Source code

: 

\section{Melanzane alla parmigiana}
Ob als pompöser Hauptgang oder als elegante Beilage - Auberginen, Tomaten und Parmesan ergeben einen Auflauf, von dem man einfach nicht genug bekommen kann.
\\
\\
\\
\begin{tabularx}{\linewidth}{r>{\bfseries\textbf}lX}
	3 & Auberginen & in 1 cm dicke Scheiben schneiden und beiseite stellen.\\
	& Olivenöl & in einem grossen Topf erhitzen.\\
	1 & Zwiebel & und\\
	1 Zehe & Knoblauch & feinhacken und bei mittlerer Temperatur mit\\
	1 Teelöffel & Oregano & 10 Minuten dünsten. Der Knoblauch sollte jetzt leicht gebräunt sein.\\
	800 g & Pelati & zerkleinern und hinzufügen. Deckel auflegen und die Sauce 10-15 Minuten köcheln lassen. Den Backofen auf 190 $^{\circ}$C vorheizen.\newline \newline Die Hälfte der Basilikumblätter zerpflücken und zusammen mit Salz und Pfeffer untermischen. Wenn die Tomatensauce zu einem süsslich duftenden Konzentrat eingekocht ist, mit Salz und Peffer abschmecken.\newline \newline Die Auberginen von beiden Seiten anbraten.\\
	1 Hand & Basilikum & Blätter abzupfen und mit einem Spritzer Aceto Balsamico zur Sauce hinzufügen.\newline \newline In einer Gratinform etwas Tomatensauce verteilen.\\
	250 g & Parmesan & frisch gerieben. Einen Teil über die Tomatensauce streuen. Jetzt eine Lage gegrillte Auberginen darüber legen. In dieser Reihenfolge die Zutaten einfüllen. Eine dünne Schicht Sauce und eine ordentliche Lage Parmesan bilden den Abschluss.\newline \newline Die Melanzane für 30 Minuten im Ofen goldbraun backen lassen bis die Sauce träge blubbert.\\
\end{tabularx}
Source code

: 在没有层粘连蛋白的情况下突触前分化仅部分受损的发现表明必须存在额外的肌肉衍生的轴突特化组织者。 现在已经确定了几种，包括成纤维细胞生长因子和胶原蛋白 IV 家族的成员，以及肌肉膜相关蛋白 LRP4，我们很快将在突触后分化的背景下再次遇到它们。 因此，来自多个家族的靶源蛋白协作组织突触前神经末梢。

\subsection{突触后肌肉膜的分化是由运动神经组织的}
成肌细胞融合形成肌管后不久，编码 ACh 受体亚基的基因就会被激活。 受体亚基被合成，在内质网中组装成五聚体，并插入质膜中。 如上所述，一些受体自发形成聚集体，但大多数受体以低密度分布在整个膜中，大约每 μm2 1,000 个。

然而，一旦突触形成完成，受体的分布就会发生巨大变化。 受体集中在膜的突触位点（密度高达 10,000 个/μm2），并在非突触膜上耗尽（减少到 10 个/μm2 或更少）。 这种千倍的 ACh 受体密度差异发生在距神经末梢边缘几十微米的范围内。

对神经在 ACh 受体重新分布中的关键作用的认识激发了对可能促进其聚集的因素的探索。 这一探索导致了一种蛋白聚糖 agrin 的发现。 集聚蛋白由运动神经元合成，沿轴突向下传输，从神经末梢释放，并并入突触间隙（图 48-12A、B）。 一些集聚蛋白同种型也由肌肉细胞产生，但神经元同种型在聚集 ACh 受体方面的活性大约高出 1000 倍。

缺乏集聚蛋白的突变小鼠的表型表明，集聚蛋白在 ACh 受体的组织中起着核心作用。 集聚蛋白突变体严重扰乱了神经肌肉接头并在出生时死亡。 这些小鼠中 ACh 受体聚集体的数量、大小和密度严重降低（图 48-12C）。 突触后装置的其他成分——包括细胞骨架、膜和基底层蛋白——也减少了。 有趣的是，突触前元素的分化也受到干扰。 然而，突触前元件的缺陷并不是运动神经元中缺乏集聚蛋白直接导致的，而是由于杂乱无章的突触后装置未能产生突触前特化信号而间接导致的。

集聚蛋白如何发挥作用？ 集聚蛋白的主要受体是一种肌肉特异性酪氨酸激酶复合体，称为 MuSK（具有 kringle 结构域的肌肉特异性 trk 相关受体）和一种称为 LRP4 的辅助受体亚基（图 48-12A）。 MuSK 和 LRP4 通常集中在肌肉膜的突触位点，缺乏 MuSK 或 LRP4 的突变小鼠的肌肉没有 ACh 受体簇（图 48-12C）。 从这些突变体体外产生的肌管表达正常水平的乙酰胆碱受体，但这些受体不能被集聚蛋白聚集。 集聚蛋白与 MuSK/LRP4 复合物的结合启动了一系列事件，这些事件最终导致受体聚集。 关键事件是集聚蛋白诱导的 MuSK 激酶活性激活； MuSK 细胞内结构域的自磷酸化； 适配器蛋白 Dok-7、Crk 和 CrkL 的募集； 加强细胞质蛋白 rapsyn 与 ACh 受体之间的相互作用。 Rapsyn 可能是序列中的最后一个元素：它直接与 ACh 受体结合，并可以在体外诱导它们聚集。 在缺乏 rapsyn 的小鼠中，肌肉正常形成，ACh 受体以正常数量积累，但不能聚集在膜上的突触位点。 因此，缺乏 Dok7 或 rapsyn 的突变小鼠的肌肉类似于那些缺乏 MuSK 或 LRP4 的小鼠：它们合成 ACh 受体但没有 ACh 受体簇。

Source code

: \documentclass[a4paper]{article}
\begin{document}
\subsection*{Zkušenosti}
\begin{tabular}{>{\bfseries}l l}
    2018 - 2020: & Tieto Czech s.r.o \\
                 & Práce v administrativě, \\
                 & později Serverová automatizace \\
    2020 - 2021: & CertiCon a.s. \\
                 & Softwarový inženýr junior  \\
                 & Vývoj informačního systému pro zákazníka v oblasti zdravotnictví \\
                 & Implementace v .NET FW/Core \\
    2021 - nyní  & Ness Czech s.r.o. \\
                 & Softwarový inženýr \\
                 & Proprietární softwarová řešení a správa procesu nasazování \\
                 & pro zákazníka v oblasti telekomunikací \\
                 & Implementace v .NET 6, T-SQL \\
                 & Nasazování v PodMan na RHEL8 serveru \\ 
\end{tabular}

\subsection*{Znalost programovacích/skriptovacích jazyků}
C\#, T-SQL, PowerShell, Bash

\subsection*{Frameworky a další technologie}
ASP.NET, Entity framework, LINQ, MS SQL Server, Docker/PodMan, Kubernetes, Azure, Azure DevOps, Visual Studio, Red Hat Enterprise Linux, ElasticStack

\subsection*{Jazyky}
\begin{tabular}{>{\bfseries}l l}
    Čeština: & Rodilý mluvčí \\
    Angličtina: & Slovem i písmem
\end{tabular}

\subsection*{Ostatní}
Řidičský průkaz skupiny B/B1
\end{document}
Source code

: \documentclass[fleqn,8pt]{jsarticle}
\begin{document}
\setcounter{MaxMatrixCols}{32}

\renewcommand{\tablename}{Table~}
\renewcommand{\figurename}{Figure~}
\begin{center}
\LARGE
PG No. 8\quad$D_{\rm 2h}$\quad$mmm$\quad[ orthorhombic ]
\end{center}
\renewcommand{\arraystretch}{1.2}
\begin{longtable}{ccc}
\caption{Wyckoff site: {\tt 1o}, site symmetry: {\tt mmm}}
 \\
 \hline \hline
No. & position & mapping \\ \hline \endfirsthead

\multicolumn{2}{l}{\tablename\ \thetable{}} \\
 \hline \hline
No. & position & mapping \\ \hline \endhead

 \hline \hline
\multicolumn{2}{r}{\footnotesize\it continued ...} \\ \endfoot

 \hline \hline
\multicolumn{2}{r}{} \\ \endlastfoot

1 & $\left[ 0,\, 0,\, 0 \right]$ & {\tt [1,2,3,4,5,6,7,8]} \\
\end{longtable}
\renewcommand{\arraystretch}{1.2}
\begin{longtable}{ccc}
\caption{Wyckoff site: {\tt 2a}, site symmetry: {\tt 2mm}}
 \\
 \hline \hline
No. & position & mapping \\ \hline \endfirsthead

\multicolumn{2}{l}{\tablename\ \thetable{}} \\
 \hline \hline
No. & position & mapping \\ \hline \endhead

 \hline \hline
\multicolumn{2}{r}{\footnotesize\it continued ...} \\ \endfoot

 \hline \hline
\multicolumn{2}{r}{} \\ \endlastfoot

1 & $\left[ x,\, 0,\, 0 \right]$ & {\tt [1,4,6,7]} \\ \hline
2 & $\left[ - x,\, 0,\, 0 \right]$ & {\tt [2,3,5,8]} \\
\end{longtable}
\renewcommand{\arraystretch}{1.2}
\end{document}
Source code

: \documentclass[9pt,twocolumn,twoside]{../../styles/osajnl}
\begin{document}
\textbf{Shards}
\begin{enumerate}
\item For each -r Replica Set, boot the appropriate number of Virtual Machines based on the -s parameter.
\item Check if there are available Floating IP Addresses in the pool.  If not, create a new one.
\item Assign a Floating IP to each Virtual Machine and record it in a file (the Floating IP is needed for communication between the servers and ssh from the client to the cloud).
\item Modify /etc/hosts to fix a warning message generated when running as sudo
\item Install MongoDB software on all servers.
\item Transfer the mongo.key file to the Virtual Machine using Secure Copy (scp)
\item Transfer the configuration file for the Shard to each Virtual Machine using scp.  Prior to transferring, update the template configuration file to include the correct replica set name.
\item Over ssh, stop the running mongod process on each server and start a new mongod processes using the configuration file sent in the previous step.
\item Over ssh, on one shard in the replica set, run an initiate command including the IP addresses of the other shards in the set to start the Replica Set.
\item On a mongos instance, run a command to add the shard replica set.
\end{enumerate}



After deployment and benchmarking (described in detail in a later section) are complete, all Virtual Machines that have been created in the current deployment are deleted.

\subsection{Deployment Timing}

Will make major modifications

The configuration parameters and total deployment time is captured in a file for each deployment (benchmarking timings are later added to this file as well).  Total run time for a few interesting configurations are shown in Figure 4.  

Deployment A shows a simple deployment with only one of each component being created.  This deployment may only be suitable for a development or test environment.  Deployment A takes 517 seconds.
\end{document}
::::::::::
When the line with "3 & Auberginen" is reached in the data above, begin copying, and stop after the line with "1 Teelöffel &"; copy each line exactly, both ends included.

	3 & Auberginen & in 1 cm dicke Scheiben schneiden und beiseite stellen.\\
	& Olivenöl & in einem grossen Topf erhitzen.\\
	1 & Zwiebel & und\\
	1 Zehe & Knoblauch & feinhacken und bei mittlerer Temperatur mit\\
	1 Teelöffel & Oregano & 10 Minuten dünsten. Der Knoblauch sollte jetzt leicht gebräunt sein.\\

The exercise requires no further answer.